Constituent College of University of Delhi in India

Shivaji College is a constituent college of the University of Delhi. It offers degrees in various subjects at both undergraduate and postgraduate levels.

== History ==
Shivaji College was established in 1961 in New Delhi by the Dr Panjabrao Deshmukh, The college was established to provide education in what was a largely rural area.

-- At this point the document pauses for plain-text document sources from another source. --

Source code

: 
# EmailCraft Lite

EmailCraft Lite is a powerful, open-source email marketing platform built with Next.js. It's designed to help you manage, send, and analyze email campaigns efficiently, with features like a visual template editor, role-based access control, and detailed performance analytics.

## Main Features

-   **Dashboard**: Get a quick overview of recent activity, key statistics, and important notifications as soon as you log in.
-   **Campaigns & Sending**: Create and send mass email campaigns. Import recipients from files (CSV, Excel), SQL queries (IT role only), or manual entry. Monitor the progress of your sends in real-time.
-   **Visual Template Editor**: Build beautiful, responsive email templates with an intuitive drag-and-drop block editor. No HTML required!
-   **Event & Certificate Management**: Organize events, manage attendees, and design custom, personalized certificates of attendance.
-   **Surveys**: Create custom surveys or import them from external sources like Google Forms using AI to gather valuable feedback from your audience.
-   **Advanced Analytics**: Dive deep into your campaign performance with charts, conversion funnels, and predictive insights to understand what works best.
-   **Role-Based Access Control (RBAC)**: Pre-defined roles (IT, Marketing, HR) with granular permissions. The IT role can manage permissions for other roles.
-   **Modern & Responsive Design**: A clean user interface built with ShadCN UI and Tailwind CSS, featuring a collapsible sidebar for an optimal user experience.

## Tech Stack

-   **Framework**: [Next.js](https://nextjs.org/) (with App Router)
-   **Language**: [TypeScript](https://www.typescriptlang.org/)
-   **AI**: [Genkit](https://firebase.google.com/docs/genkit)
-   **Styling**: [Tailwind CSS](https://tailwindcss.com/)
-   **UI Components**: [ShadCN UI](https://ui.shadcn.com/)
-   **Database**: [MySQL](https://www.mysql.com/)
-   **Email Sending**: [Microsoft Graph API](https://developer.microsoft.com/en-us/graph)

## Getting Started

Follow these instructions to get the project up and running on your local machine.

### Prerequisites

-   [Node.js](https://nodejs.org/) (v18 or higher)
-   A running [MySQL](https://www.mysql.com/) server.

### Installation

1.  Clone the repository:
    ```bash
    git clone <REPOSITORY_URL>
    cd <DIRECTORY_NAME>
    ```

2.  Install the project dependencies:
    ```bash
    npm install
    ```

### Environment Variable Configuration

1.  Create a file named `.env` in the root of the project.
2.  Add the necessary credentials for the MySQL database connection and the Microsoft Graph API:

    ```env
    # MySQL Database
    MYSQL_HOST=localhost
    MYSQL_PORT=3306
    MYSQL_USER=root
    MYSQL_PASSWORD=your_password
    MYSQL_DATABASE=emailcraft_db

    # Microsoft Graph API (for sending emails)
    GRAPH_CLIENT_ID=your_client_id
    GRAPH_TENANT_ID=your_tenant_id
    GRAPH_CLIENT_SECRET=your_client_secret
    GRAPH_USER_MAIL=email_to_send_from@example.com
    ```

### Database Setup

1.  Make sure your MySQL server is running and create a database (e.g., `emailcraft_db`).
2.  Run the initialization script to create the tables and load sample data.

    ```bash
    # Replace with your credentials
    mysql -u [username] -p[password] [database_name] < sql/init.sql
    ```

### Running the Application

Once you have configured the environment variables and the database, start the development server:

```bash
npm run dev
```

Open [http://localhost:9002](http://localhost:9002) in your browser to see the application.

This college infrastructure includes a library, over 78,000 books, and e-journals and e-books through the Delhi University Library System (DULS).

== Academics ==

=== Academic programmes ===
Within the constraints of prescribed syllabi, this college attempts to offer an eclectic selection, a range of options for students.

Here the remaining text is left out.